Source texts of formatted documents
*** Block opens ***

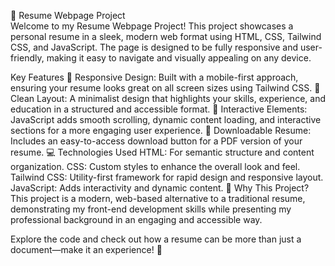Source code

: 💼 Resume Webpage Project <br/>
Welcome to my Resume Webpage Project! This project showcases a personal resume in a sleek, modern web format using HTML, CSS, Tailwind CSS, and JavaScript. The page is designed to be fully responsive and user-friendly, making it easy to navigate and visually appealing on any device.

Key Features
📱 Responsive Design: Built with a mobile-first approach, ensuring your resume looks great on all screen sizes using Tailwind CSS.
🎨 Clean Layout: A minimalist design that highlights your skills, experience, and education in a structured and accessible format.
🚀 Interactive Elements: JavaScript adds smooth scrolling, dynamic content loading, and interactive sections for a more engaging user experience.
📑 Downloadable Resume: Includes an easy-to-access download button for a PDF version of your resume.
💻 Technologies Used
HTML: For semantic structure and content organization.
CSS: Custom styles to enhance the overall look and feel.
Tailwind CSS: Utility-first framework for rapid design and responsive layout.
JavaScript: Adds interactivity and dynamic content.
🤔 Why This Project?
This project is a modern, web-based alternative to a traditional resume, demonstrating my front-end development skills while presenting my professional background in an engaging and accessible way.

Explore the code and check out how a resume can be more than just a document—make it an experience! 🚀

*** Block closes ***

Instructions for the task: Give again, exactly, the lines starting at the first entry above and ending at the line with "Key Features"; please leave pictures out.

Task output:
Source code

: 💼 Resume Webpage Project <br/>
Welcome to my Resume Webpage Project! This project showcases a personal resume in a sleek, modern web format using HTML, CSS, Tailwind CSS, and JavaScript. The page is designed to be fully responsive and user-friendly, making it easy to navigate and visually appealing on any device.

Key Features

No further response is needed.